__PROBLEM__
Here are the records. Write out exactly the lines between the one holding "Создание хука useGhostPosition" and the one holding "разных разрешениях экрана", inclusive.

┌────────

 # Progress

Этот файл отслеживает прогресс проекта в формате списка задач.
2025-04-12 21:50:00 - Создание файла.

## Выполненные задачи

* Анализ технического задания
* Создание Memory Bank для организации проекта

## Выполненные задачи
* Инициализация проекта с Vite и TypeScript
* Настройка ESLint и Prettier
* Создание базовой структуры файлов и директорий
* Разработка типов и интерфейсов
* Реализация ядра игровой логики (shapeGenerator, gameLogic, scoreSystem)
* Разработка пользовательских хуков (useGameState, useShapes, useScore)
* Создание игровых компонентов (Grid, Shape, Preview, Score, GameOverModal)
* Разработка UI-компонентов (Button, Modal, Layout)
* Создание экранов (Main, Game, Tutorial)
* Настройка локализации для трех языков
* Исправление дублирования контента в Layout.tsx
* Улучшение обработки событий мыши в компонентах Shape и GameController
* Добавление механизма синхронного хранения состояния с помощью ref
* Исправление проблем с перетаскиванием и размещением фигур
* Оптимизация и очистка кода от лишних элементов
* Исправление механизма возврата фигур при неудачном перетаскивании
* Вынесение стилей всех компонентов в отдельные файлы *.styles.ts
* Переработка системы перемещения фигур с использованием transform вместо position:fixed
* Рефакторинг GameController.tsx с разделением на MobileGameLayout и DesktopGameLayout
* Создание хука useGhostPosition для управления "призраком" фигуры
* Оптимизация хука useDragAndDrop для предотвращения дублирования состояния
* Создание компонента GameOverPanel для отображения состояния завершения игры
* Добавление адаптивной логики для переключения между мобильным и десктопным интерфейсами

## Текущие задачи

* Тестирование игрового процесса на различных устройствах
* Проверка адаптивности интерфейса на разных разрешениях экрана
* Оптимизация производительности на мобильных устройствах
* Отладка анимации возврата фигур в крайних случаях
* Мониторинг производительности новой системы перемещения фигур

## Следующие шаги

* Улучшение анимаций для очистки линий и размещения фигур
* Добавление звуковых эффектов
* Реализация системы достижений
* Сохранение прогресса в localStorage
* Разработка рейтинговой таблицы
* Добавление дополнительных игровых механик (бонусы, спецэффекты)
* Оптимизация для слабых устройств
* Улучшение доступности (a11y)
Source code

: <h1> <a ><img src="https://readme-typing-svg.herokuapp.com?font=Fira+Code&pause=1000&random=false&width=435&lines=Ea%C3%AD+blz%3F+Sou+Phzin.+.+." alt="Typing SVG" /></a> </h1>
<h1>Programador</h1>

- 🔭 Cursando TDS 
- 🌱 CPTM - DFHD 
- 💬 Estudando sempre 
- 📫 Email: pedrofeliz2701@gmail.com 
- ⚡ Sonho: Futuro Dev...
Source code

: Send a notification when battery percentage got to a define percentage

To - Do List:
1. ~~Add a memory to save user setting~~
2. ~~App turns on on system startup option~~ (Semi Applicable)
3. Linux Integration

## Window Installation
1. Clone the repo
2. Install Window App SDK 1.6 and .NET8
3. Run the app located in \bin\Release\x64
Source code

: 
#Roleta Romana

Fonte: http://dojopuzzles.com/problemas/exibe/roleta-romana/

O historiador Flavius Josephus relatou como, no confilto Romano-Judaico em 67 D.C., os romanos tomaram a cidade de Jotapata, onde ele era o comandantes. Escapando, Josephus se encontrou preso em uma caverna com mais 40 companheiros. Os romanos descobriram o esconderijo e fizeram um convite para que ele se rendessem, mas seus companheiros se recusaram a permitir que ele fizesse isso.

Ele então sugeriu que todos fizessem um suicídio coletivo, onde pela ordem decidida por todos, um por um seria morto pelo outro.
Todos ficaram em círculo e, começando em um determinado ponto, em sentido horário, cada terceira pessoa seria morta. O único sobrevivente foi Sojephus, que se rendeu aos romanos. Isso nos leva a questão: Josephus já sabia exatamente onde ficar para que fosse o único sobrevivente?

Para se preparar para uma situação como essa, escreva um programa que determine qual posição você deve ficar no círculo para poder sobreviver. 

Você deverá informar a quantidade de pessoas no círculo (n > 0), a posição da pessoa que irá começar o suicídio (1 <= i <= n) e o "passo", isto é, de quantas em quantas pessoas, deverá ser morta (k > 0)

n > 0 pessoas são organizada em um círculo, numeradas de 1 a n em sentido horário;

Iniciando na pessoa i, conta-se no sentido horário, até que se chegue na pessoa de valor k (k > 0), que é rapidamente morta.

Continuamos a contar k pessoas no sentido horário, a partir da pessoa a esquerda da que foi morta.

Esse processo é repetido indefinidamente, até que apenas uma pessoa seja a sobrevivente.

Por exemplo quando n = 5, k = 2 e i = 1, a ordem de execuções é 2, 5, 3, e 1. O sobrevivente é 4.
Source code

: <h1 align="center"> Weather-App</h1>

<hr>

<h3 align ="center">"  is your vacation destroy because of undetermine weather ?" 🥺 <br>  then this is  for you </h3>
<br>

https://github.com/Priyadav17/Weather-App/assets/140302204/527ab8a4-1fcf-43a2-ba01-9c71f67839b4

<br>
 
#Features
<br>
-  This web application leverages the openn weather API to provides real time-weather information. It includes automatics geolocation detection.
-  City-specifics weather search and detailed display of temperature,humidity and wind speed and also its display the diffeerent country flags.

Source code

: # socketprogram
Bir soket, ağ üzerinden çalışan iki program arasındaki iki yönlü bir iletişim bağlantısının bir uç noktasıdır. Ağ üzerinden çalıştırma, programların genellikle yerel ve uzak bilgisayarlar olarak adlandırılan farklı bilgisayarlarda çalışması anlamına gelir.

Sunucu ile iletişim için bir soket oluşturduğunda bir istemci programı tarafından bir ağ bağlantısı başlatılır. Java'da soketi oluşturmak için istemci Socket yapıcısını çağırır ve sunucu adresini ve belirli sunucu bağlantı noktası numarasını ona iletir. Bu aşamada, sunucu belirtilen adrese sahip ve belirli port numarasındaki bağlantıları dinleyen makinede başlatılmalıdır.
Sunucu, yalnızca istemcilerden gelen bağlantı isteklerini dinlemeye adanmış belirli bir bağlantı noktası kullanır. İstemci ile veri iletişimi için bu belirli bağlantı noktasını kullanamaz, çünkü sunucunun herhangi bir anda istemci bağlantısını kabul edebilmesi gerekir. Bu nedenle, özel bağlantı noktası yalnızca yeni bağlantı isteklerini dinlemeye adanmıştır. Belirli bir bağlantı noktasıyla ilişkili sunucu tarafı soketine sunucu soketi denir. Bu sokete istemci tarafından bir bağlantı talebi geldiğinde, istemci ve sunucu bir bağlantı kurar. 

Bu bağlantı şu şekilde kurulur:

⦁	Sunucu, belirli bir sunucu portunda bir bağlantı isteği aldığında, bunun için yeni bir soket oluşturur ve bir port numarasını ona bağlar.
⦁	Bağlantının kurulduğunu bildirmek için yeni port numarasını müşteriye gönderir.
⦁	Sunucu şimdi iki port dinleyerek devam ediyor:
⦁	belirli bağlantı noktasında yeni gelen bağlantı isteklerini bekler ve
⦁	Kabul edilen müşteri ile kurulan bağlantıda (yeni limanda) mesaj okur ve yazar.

└────────

__REPLY TO THE EXERCISE__
* Создание хука useGhostPosition для управления "призраком" фигуры
* Оптимизация хука useDragAndDrop для предотвращения дублирования состояния
* Создание компонента GameOverPanel для отображения состояния завершения игры
* Добавление адаптивной логики для переключения между мобильным и десктопным интерфейсами

## Текущие задачи

* Тестирование игрового процесса на различных устройствах
* Проверка адаптивности интерфейса на разных разрешениях экрана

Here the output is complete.